Sebelumnya, sidang Maritime Safety Committee (MSC) IMO ke 101 juga mencatat sejarah baru, dengan menjadikan Indonesia sebagai negara kepulauan pertama di dunia yang memiliki Traffic Seperation Scheme (TSS) melalui pengesahan oleh IMO dan berada di dalam ALKI (Alur Laut Kepulauan Indonesia) I dan ALKI II yang mulai berlaku 1 Juli 2020.
Tanggungjawab Indonesia Menjaga ALKI
ALKI sendiri, adalah alur laut di wilayah perairan Indonesia yang bebas dilayari oleh kapal-kapal internasional (freedom to passage) dan tertuang dalam perjanjian Konvensi Perserikatan Bangsa-Bangsa tentang Hukum Laut atau The United Nations Convention on the Law of the Sea (UNCLOS) 1982.
“Menjadi komitmen pemerintah Indonesia untuk memastikan navigasi kapal yang melewati Selat Sunda dan Selat Lombok berlangsung aman. Terdapat lebih dari 53 ribu dan 36 ribu kapal yang melewati kedua selat itu setiap tahun,” kata Laksamana TNI (Purn) Prof. Dr. Marsetio.

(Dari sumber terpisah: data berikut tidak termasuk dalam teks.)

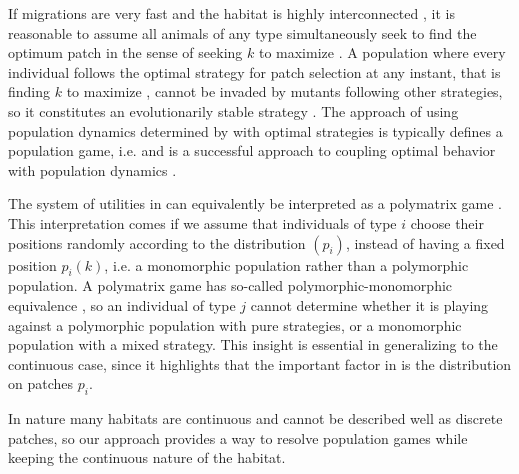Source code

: If migrations are very fast and the habitat is highly interconnected \citep{abrams2007role, cressman2006migration}, it is reasonable to assume all animals of any type simultaneously seek to find the optimum patch in the sense of seeking $k$ to maximize . A population where every individual follows the optimal strategy for patch selection at any instant, that is finding $k$ to maximize , cannot be invaded by mutants following other strategies, so it constitutes an evolutionarily stable strategy \citep{kvrivan2009evolutionary}. The approach of using population dynamics determined by  with optimal strategies is typically defines a population game, i.e.  and is a successful approach to coupling optimal behavior with population dynamics \citep{kvrivan2008ideal,morris2020time,mougi2019adaptive}.



The system of utilities in  can equivalently be interpreted as a polymatrix game \citep{howson1972equilibria}. This interpretation comes if we assume that individuals of type $i$ choose their positions randomly according to the distribution $(p_i)$, instead of having a fixed position $p_i(k)$, i.e. a monomorphic population rather than a polymorphic population. A polymatrix game has so-called polymorphic-monomorphic equivalence \citep{broom2013game}, so an individual of type $j$ cannot determine whether it is playing against a polymorphic population with pure strategies, or a monomorphic population with a mixed strategy. This insight is essential in generalizing to the continuous case, since it highlights that the important factor in  is the distribution on patches $p_i$.

In nature many habitats are continuous and cannot be described well as discrete patches, so our approach provides a way to resolve population games while keeping the continuous nature of the habitat.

Sejalan dengan itu, lanjutnya, TSS Selat Sunda dan Lombok tersebut merupakan penjabaran dari Visi Presiden Republik Indonesia Joko Widodo tentang Poros Maritim, yaitu Kebijakan Kelautan Nasional Indonesia untuk berperan aktif dalam organisasi internasional dan khususnya di sektor maritim.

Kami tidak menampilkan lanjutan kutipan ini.